Supreme Court of New Hampshire Cheshire
Jun 1, 1880
60 N.H. 73 (N.H. 1880)

Summary

In Barker v. Mosher, 60 N.H. 73, it appeared that pool-selling was a method of betting and wagering money upon a horse race.

Summary of this case from Opinion of the Justices

Opinion

Decided June, 1880.

Pools or bets on a horse trot are void, under Gen. Stats., c[.] 254, s. 12; and an action cannot be maintained to recover either the price of tickets bid off in a pool, or money voluntarily furnished by the pool-seller to make up to the pool the price of tickets sold but not taken nor paid for by the bidder.

CASE. Facts found by a referee. The plaintiff was employed by the Keene Driving-Park Association to sell pools or bets on the trotting of horses on its grounds in August, 1875. A commission of one dollar on each sale was reserved, to be divided between the association and the plaintiff in compensation of his services. The defendant bid off at the pool-sale tickets in seven pools amounting to $42, but did not take the tickets from the plaintiff or pay for the same, nor did any of the tickets bear the name of the winning horse in the race for which they were sold.
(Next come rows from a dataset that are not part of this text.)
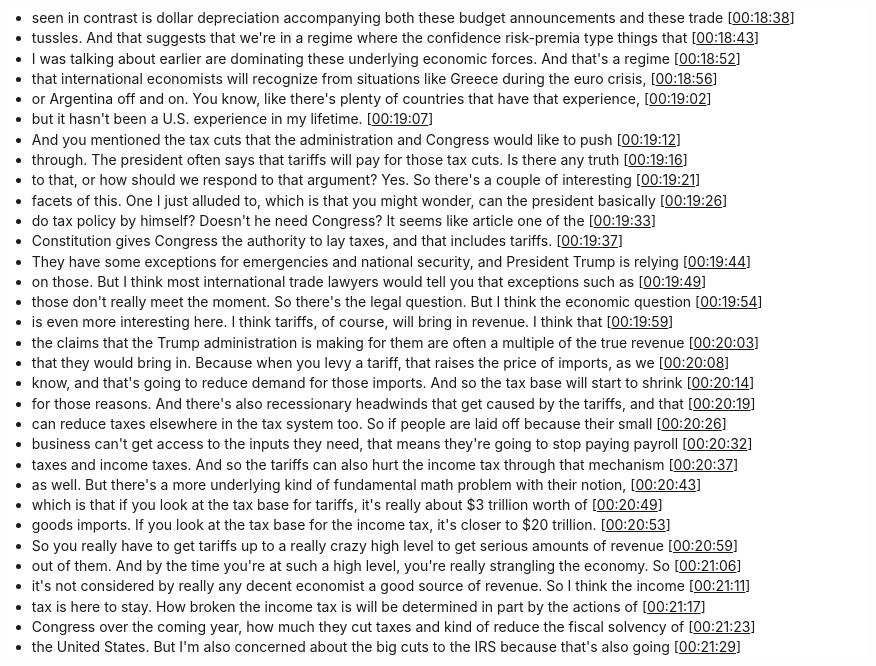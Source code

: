 *  seen in contrast is dollar depreciation accompanying both these budget announcements and these trade [[00:18:38](https://www.youtube.com/watch?v=IEd69-k7cmg&t=1118.0s)]
*  tussles. And that suggests that we're in a regime where the confidence risk-premia type things that [[00:18:43](https://www.youtube.com/watch?v=IEd69-k7cmg&t=1123.84s)]
*  I was talking about earlier are dominating these underlying economic forces. And that's a regime [[00:18:52](https://www.youtube.com/watch?v=IEd69-k7cmg&t=1132.0s)]
*  that international economists will recognize from situations like Greece during the euro crisis, [[00:18:56](https://www.youtube.com/watch?v=IEd69-k7cmg&t=1136.9599999999998s)]
*  or Argentina off and on. You know, like there's plenty of countries that have that experience, [[00:19:02](https://www.youtube.com/watch?v=IEd69-k7cmg&t=1142.3999999999999s)]
*  but it hasn't been a U.S. experience in my lifetime. [[00:19:07](https://www.youtube.com/watch?v=IEd69-k7cmg&t=1147.68s)]
*  And you mentioned the tax cuts that the administration and Congress would like to push [[00:19:12](https://www.youtube.com/watch?v=IEd69-k7cmg&t=1152.8s)]
*  through. The president often says that tariffs will pay for those tax cuts. Is there any truth [[00:19:16](https://www.youtube.com/watch?v=IEd69-k7cmg&t=1156.4s)]
*  to that, or how should we respond to that argument? Yes. So there's a couple of interesting [[00:19:21](https://www.youtube.com/watch?v=IEd69-k7cmg&t=1161.68s)]
*  facets of this. One I just alluded to, which is that you might wonder, can the president basically [[00:19:26](https://www.youtube.com/watch?v=IEd69-k7cmg&t=1166.64s)]
*  do tax policy by himself? Doesn't he need Congress? It seems like article one of the [[00:19:33](https://www.youtube.com/watch?v=IEd69-k7cmg&t=1173.04s)]
*  Constitution gives Congress the authority to lay taxes, and that includes tariffs. [[00:19:37](https://www.youtube.com/watch?v=IEd69-k7cmg&t=1177.68s)]
*  They have some exceptions for emergencies and national security, and President Trump is relying [[00:19:44](https://www.youtube.com/watch?v=IEd69-k7cmg&t=1184.8s)]
*  on those. But I think most international trade lawyers would tell you that exceptions such as [[00:19:49](https://www.youtube.com/watch?v=IEd69-k7cmg&t=1189.2s)]
*  those don't really meet the moment. So there's the legal question. But I think the economic question [[00:19:54](https://www.youtube.com/watch?v=IEd69-k7cmg&t=1194.6399999999999s)]
*  is even more interesting here. I think tariffs, of course, will bring in revenue. I think that [[00:19:59](https://www.youtube.com/watch?v=IEd69-k7cmg&t=1199.12s)]
*  the claims that the Trump administration is making for them are often a multiple of the true revenue [[00:20:03](https://www.youtube.com/watch?v=IEd69-k7cmg&t=1203.76s)]
*  that they would bring in. Because when you levy a tariff, that raises the price of imports, as we [[00:20:08](https://www.youtube.com/watch?v=IEd69-k7cmg&t=1208.8s)]
*  know, and that's going to reduce demand for those imports. And so the tax base will start to shrink [[00:20:14](https://www.youtube.com/watch?v=IEd69-k7cmg&t=1214.4799999999998s)]
*  for those reasons. And there's also recessionary headwinds that get caused by the tariffs, and that [[00:20:19](https://www.youtube.com/watch?v=IEd69-k7cmg&t=1219.36s)]
*  can reduce taxes elsewhere in the tax system too. So if people are laid off because their small [[00:20:26](https://www.youtube.com/watch?v=IEd69-k7cmg&t=1226.4s)]
*  business can't get access to the inputs they need, that means they're going to stop paying payroll [[00:20:32](https://www.youtube.com/watch?v=IEd69-k7cmg&t=1232.96s)]
*  taxes and income taxes. And so the tariffs can also hurt the income tax through that mechanism [[00:20:37](https://www.youtube.com/watch?v=IEd69-k7cmg&t=1237.76s)]
*  as well. But there's a more underlying kind of fundamental math problem with their notion, [[00:20:43](https://www.youtube.com/watch?v=IEd69-k7cmg&t=1243.3600000000001s)]
*  which is that if you look at the tax base for tariffs, it's really about $3 trillion worth of [[00:20:49](https://www.youtube.com/watch?v=IEd69-k7cmg&t=1249.2800000000002s)]
*  goods imports. If you look at the tax base for the income tax, it's closer to $20 trillion. [[00:20:53](https://www.youtube.com/watch?v=IEd69-k7cmg&t=1253.92s)]
*  So you really have to get tariffs up to a really crazy high level to get serious amounts of revenue [[00:20:59](https://www.youtube.com/watch?v=IEd69-k7cmg&t=1259.8400000000001s)]
*  out of them. And by the time you're at such a high level, you're really strangling the economy. So [[00:21:06](https://www.youtube.com/watch?v=IEd69-k7cmg&t=1266.16s)]
*  it's not considered by really any decent economist a good source of revenue. So I think the income [[00:21:11](https://www.youtube.com/watch?v=IEd69-k7cmg&t=1271.04s)]
*  tax is here to stay. How broken the income tax is will be determined in part by the actions of [[00:21:17](https://www.youtube.com/watch?v=IEd69-k7cmg&t=1277.04s)]
*  Congress over the coming year, how much they cut taxes and kind of reduce the fiscal solvency of [[00:21:23](https://www.youtube.com/watch?v=IEd69-k7cmg&t=1283.68s)]
*  the United States. But I'm also concerned about the big cuts to the IRS because that's also going [[00:21:29](https://www.youtube.com/watch?v=IEd69-k7cmg&t=1289.1200000000001s)]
The plaintiff paid the winners the full amount of the seven pools, less the commission, in which the defendant had bought tickets, and demanded of him $42, the price of the tickets bid off by him, which he refused to pay, saying he did not buy the tickets for himself, and did not intend to take them. It did not appear that the defendant requested the plaintiff to pay the price of the tickets. A sufficient entry of the sales of each of the pools was made by the clerk, in a book kept for that purpose. The $42 paid by the plaintiff as the price of the tickets was his private loss.

D. H. Woodward, for the plaintiff.

The law, as expressed in Winchester v. Nutter, 52 N.H. 507, applies to the facts found in this case, and for the reasons therein stated the plaintiff is entitled to judgment.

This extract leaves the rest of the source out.